Every entry, from first to last, is to be retyped without any alteration.

*** Data for analysis Section Begins ***

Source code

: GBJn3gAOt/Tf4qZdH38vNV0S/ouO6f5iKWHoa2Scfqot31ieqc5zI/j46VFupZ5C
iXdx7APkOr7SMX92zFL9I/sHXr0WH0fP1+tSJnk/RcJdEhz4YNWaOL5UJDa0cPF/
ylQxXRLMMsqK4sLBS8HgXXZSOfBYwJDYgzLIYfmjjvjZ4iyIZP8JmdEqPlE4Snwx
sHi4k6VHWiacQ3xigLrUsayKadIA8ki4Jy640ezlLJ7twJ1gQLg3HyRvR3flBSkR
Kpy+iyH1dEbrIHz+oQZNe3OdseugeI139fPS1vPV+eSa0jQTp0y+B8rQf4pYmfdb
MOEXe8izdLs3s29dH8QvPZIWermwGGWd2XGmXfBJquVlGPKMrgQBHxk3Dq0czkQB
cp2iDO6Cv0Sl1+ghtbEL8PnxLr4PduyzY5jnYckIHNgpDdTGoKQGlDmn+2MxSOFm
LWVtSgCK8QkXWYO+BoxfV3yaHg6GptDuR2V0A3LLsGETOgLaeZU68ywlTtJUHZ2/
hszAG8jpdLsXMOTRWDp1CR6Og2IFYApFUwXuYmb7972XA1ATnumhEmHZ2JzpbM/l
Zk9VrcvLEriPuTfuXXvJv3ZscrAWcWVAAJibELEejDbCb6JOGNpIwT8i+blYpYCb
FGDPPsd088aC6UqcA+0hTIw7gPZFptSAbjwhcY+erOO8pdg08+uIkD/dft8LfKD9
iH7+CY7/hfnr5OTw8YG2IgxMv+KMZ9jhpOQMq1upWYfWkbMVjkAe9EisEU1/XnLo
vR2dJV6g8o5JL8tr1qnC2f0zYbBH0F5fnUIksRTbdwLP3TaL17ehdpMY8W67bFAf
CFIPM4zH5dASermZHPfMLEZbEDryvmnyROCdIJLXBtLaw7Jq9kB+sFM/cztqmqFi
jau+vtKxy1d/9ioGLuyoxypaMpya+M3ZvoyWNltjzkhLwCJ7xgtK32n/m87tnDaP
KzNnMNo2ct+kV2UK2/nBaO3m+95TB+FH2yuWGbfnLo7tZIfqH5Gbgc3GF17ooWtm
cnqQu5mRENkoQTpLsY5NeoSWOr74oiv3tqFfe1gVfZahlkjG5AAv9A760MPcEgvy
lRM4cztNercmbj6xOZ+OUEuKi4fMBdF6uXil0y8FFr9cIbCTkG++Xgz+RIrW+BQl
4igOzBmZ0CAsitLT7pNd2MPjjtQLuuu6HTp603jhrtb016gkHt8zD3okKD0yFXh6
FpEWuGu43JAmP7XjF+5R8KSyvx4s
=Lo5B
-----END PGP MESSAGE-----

*** Data for analysis Section Ends ***

Task response:
Source code

: GBJn3gAOt/Tf4qZdH38vNV0S/ouO6f5iKWHoa2Scfqot31ieqc5zI/j46VFupZ5C
iXdx7APkOr7SMX92zFL9I/sHXr0WH0fP1+tSJnk/RcJdEhz4YNWaOL5UJDa0cPF/
ylQxXRLMMsqK4sLBS8HgXXZSOfBYwJDYgzLIYfmjjvjZ4iyIZP8JmdEqPlE4Snwx
sHi4k6VHWiacQ3xigLrUsayKadIA8ki4Jy640ezlLJ7twJ1gQLg3HyRvR3flBSkR
Kpy+iyH1dEbrIHz+oQZNe3OdseugeI139fPS1vPV+eSa0jQTp0y+B8rQf4pYmfdb
MOEXe8izdLs3s29dH8QvPZIWermwGGWd2XGmXfBJquVlGPKMrgQBHxk3Dq0czkQB
cp2iDO6Cv0Sl1+ghtbEL8PnxLr4PduyzY5jnYckIHNgpDdTGoKQGlDmn+2MxSOFm
LWVtSgCK8QkXWYO+BoxfV3yaHg6GptDuR2V0A3LLsGETOgLaeZU68ywlTtJUHZ2/
hszAG8jpdLsXMOTRWDp1CR6Og2IFYApFUwXuYmb7972XA1ATnumhEmHZ2JzpbM/l
Zk9VrcvLEriPuTfuXXvJv3ZscrAWcWVAAJibELEejDbCb6JOGNpIwT8i+blYpYCb
FGDPPsd088aC6UqcA+0hTIw7gPZFptSAbjwhcY+erOO8pdg08+uIkD/dft8LfKD9
iH7+CY7/hfnr5OTw8YG2IgxMv+KMZ9jhpOQMq1upWYfWkbMVjkAe9EisEU1/XnLo
vR2dJV6g8o5JL8tr1qnC2f0zYbBH0F5fnUIksRTbdwLP3TaL17ehdpMY8W67bFAf
CFIPM4zH5dASermZHPfMLEZbEDryvmnyROCdIJLXBtLaw7Jq9kB+sFM/cztqmqFi
jau+vtKxy1d/9ioGLuyoxypaMpya+M3ZvoyWNltjzkhLwCJ7xgtK32n/m87tnDaP
KzNnMNo2ct+kV2UK2/nBaO3m+95TB+FH2yuWGbfnLo7tZIfqH5Gbgc3GF17ooWtm
cnqQu5mRENkoQTpLsY5NeoSWOr74oiv3tqFfe1gVfZahlkjG5AAv9A760MPcEgvy
lRM4cztNercmbj6xOZ+OUEuKi4fMBdF6uXil0y8FFr9cIbCTkG++Xgz+RIrW+BQl
4igOzBmZ0CAsitLT7pNd2MPjjtQLuuu6HTp603jhrtb016gkHt8zD3okKD0yFXh6
FpEWuGu43JAmP7XjF+5R8KSyvx4s
=Lo5B
-----END PGP MESSAGE-----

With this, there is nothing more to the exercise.